Маму продолжали держать во внутренней тюрьме, допрашивали, как правило, по ночам, не давая присесть, должна была только стоять на ногах по 8-10 часов, шантажировали, заставляли подписать показания, сочиненные самим следователем. Но, мама имела опыт и стойко стояла на своём, не поддавалась на шантаж, объявляла голодовки, не соглашалась выходить на положенные прогулки в бетонной яме, из которой видно только кусочек неба. При голодовках ей насильно делали питательные клизмы, а на прогулку вытаскивали за завязанные ноги. Всё это я узнал от неё уже когда она вернулась домой.
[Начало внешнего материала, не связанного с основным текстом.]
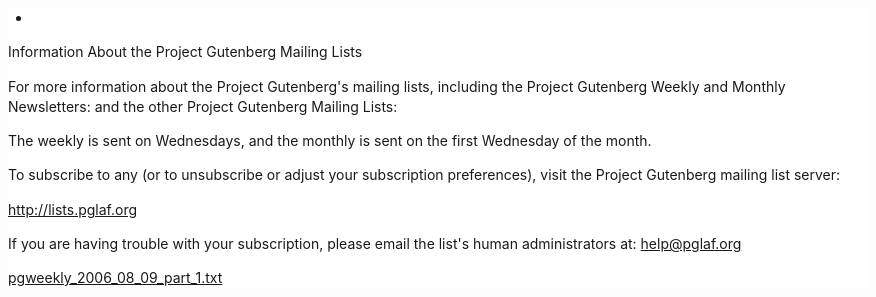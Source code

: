 
*

Information About the Project Gutenberg Mailing Lists

For more information about the Project Gutenberg's mailing lists,
including the Project Gutenberg Weekly and Monthly Newsletters:
and the other Project Gutenberg Mailing Lists:

The weekly is sent on Wednesdays, and the monthly is sent on the
first Wednesday of the month.

To subscribe to any (or to unsubscribe or adjust your subscription
preferences), visit the Project Gutenberg mailing list server:

http://lists.pglaf.org

If you are having trouble with your subscription, please
email the list's human administrators at: help@pglaf.org

</pre>

<a href="/nl_archives/2006/pgweekly_2006_08_09_part_1.txt" target="_blank" rel="nofollow">pgweekly_2006_08_09_part_1.txt</a>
А пока, в конце августа 43-го, я решил подать документы для поступления на горный факультет САИИ и после ночной смены отправился в институт. Приём документов уже закончился и мне пришлось идти на приём к начальнику учебной части института. На удивление, Григорьянц А.А. (нач. уч. части, инициалы могут быть не точными) принял меня довольно быстро и, выслушав мои доводы, распорядился принять мои документы и зачислить в институт. Но администрация Текстильного комбината не отпускала меня, несмотря на то, что из института мне дали специальное письмо, в котором предписывалось на основании Постановления Совнаркома СССР освобождать от работы зачисленных в Высшие учебные заведения за 10 дней до начала учебного года. Во избежание возможных неприятностей я самовольно оставил производство лишь 30 августа и начал учёбу на Горном факультете с 1-го сентября 1943 года. Маму отпустили из под ареста в ноябре месяце, я её забрал домой в очень болезненном состоянии. Но, в течение пары месяцев она пришла в норму, добилась полной реабилитации и её приняли на работу в Органы милиции. Она получила должность следователя Отдела уголовного розыска Республиканского Управления Милиции, МВД Узбекской Советской Социалистической Республики.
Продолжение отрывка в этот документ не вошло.